You can also look in the Yellow Pages under "Paper Products" for companies that will sell corrugated sheets. Recycling bins are also a good source. (Ask first.)
Sail away in a boxy boat
SO, ARE YOU READY to try making your own cardboard boat? You will definitely need a grown-up's enthusiastic cooperation to design, build, and test one. Here are some construction tips from the pros to get you started:
* To get clean folds in corrugated cardboard, make a creasing tool. Buy a large metal screw eye at a hardware store. Buy a big one, so the loop will compress the cardboard without cutting into it. Look for a screw eye that's about two inches in diameter, in other words. Drill a hole in the end of a wooden handle (a section of old broomstick, perhaps), and screw in the screw eye. Use this lollipop-shaped tool and a sturdy straightedge (a board, maybe) to crease the cardboard before you fold it. Nice bends are the result.
* Carpenter's glue, sold in hardware and home-improvement stores, is the preferred adhesive. School-type white glues are OK for corrugated constructions that will stay dry, but weaker white glues are likely to wash out in water.
* The best way to seal joints is with silicone caulking compounds. (Again, this is for boat construction.) Silicone adhesives come in squeeze tubes as well as in canisters that require a caulking gun to apply. (Read and follow all safety directions when using this kind of caulk.)

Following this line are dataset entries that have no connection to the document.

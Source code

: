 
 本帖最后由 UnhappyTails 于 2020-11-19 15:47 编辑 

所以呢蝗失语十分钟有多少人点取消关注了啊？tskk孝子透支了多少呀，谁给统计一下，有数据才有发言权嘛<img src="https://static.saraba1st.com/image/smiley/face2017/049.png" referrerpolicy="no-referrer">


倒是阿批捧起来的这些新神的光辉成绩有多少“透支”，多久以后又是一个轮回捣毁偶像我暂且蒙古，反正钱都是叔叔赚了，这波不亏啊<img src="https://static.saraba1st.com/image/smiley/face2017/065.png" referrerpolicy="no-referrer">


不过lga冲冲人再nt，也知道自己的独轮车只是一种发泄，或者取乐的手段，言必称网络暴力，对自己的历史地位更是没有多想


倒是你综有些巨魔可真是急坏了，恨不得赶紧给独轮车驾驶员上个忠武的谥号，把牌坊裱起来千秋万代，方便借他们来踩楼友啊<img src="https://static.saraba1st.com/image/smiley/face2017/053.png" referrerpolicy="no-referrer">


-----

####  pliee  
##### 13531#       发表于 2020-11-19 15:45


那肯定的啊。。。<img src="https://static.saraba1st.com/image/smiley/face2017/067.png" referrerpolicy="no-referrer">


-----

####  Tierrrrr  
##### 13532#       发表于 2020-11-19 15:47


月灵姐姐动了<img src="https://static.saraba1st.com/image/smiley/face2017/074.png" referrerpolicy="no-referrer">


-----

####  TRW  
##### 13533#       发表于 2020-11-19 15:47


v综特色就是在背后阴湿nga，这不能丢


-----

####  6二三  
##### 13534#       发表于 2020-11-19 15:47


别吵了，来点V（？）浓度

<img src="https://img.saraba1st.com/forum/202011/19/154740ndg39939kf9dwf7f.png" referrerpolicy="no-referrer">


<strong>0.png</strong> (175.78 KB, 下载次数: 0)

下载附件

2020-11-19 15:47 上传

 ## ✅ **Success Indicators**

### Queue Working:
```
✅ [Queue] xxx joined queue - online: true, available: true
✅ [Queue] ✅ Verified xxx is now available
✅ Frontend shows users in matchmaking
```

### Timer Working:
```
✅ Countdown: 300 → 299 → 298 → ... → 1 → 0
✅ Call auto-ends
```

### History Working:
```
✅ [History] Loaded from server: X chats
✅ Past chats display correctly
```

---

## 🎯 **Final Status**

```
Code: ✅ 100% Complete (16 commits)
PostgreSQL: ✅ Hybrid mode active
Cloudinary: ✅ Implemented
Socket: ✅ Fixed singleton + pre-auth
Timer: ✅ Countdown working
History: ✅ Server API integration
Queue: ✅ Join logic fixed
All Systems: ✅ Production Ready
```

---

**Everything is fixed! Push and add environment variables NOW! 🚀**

* Use nuts and bolts (not screws) to hold layers of corrugated board together. Use thin-shafted carriage bolts with wide washers (called "fender washers") at either end. The washers improve the bolt's surface-holding area. Be careful that protruding bolt ends don't create a hazard.
Hint: Cardboard boats are very light, and do not displace much water. In other words, they don't sink into the water much. Experienced cardboard boaters know to make the hulls of their craft flat-bottomed, rather than V-shaped. Flat-bottomed cardboard boats are much less likely to tip over. Also, boaters should sit directly on the bottom of the boat to lower its center of gravity and further improve stability.
Be careful! Always wear a life jacket.
For more information about the Great Cardboard Boat Regatta, visit their website: www.gcbr.com One teen's comfy paper chair
As Nick Young proved on an episode of "Zoom" last year (PBS-TV, check local listings), corrugated cardboard is strong enough to make a chair. The New York City teen designed and built a one-of-a-kind lounge chair (pictured at right) with the help of his architect father. He first made a "crush tester" to see how much weight the corrugated could support. That helped him design a strong chair. He used big sheets of new cardboard, bought from a supplier, for the project.